> BRIEF
Below are records; count how many of their lines contain the string "vercel", and give only that number.

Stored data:
────────
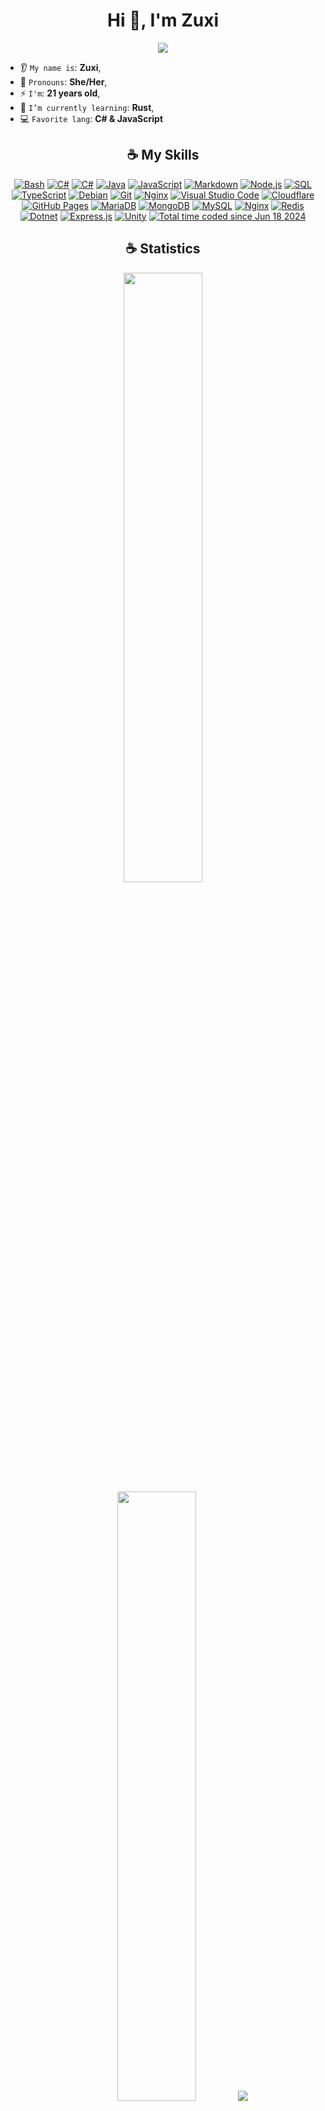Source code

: <h1 align="center">Hi 👋, I'm Zuxi</h1>

<p align="center">
    <img src="https://komarev.com/ghpvc/?username=imzuxi&color=E64DB8"/>
</p>

* 👂 `My name is`: **Zuxi**,
* 👩 `Pronouns`: **She/Her**,
* ⚡ `I'm`: **21 years old**,
* 🌱 `I’m currently learning`: **Rust**,
* 💻 `Favorite lang`: **C# & JavaScript**  



<h2 align="center">☕ My Skills</h2>

<p align="center">
<a href="https://github.com/search?q=user%3Aimzuxi+language%3Abash"><img alt="Bash" src="https://img.shields.io/badge/Bash-121011.svg?logo=gnu-bash&logoColor=white"></a>
<a href="https://github.com/search?q=user%3Aimzuxi+language%3Acsharp"><img alt="C#" src="https://custom-icon-badges.demolab.com/badge/C%23-68217A.svg?logo=cs2&logoColor=white"></a>
<a href="https://github.com/search?q=user%3Aimzuxi+language%3AC++"><img alt="C#" src="https://custom-icon-badges.demolab.com/badge/C++-68217A.svg?logo=cplusplus&logoColor=white"></a>
<a href="https://github.com/search?q=user%3Aimzuxi+language%3Ajava"><img alt="Java" src="https://custom-icon-badges.demolab.com/badge/Java-007396.svg?logo=java&logoColor=white"></a>
<a href="https://github.com/search?q=user%3Aimzuxi+language%3Ajavascript"><img alt="JavaScript" src="https://img.shields.io/badge/JavaScript-F7DF1E.svg?logo=javascript&logoColor=black"></a>
<a href="https://github.com/search?q=user%3Aimzuxi+language%3Amarkdown"><img alt="Markdown" src="https://img.shields.io/badge/Markdown-000000.svg?logo=markdown&logoColor=white"></a>
<a href="https://github.com/search?q=user%3Aimzuxi+language%3Ajavascript"><img alt="Node.js" src="https://img.shields.io/badge/Node.js-43853D.svg?logo=node.js&logoColor=white"></a>
<a href="https://github.com/search?q=user%3Aimzuxi+language%3Asql"><img alt="SQL" src="https://custom-icon-badges.demolab.com/badge/SQL-025E8C.svg?logo=database&logoColor=white"></a>
<a href="https://github.com/search?q=user%3Aimzuxi+language%3AtypeScript"><img alt="TypeScript" src="https://img.shields.io/badge/TypeScript-007ACC.svg?logo=typescript&logoColor=white"></a>
<a href="#"><img alt="Debian" src="https://img.shields.io/badge/Debian-A81D33.svg?logo=debian&logoColor=white"></a>
<a href="#"><img alt="Git" src="https://img.shields.io/badge/Git-F05033.svg?logo=git&logoColor=white"></a>
<a href="#"><img alt="Nginx" src="https://img.shields.io/badge/Nginx-009639.svg?logo=nginx&logoColor=white"></a>
<a href="#"><img alt="Visual Studio Code" src="https://img.shields.io/badge/Visual%20Studio%20Code-0078d7.svg?logo=visual-studio-code&logoColor=white"></a>
<a href="#"><img alt="Cloudflare" src="https://img.shields.io/badge/Cloudflare-F38020.svg?logo=cloudflare&logoColor=white"></a>
<a href="#"><img alt="GitHub Pages" src="https://img.shields.io/badge/GitHub%20Pages-327FC7.svg?logo=github&logoColor=white"></a>
<a href="#"><img alt="MariaDB" src="https://img.shields.io/badge/MariaDB-003545.svg?logo=mariadb&logoColor=white"></a>
<a href="#"><img alt="MongoDB" src="https://img.shields.io/badge/MongoDB-47A248.svg?logo=mongodb&logoColor=white"></a>
<a href="#"><img alt="MySQL" src="https://img.shields.io/badge/MySQL-00f.svg?logo=mysql&logoColor=white"></a>
<a href="#"><img alt="Nginx" src="https://img.shields.io/badge/Nginx-009639.svg?logo=nginx&logoColor=white"></a>
<a href="#"><img alt="Redis" src="https://img.shields.io/badge/Redis-DC382D.svg?logo=redis&logoColor=white"></a>
<a href="#"><img alt="Dotnet" src="https://img.shields.io/badge/Dotnet-512BD4.svg?logo=dotnet&logoColor=white"></a>
<a href="#"><img alt="Express.js" src="https://img.shields.io/badge/Express-404d59.svg?logo=express&logoColor=white"></a>
<a href="#"><img alt="Unity" src="https://img.shields.io/badge/Unity-404d59.svg?logo=Unity&logoColor=white"></a>
<a href="https://wakatime.com/@a36f29cf-d3d5-48d7-baef-5eacac5312fb"><img src="https://wakatime.com/badge/user/a36f29cf-d3d5-48d7-baef-5eacac5312fb.svg" alt="Total time coded since Jun 18 2024" /></a>

</p>


<h2 align="center">☕ Statistics</h2>

<p align="center">
  <img height="50%" width="auto" src ="https://github-readme-stats.vercel.app/api?username=imzuxi&show_icons=true&count_private=true&theme=material-palenight&hide_border=true&hide=issues,contribs&bg_color=00000000">
  <img height="50%" width="auto" src ="https://github-readme-stats.vercel.app/api/top-langs/?username=imzuxi&layout=compact&hide_border=true&theme=material-palenight&bg_color=00000000&langs_count=6&hide=jupyter%20notebook,tex,css,php&exclude_repo=Pacman-AI">
  <img src ="https://github-readme-streak-stats-xi-ivory.vercel.app?user=imzuxi&theme=material-palenight&hide_border=true&background=FFFFFF00">
</p>

<h2 align="center">Connect With Me</h2>
<p align="center">
<a href="https://twitter.com/imzuxi" target="blank"><img align="center" src="https://raw.githubusercontent.com/rahuldkjain/github-profile-readme-generator/master/src/images/icons/Social/twitter.svg" alt="imzuxi" height="30" width="40" /></a>
<a href="https://discord.gg/nXHA2pVcQV" target="blank"><img align="center" src="https://raw.githubusercontent.com/rahuldkjain/github-profile-readme-generator/master/src/images/icons/Social/discord.svg" alt="nXHA2pVcQV" height="30" width="40" /></a>
</p>

<h2 align="center">Support me and my work :)</h2>

<div align="center">
  <p>
    <a href="https://ko-fi.com/imzuxi">
      <img src="https://cdn.ko-fi.com/cdn/kofi3.png?v=3" height="50" width="210" alt="imzuxi" />
    </a>
  </p>
</div>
────────
> TASK SOLUTION
3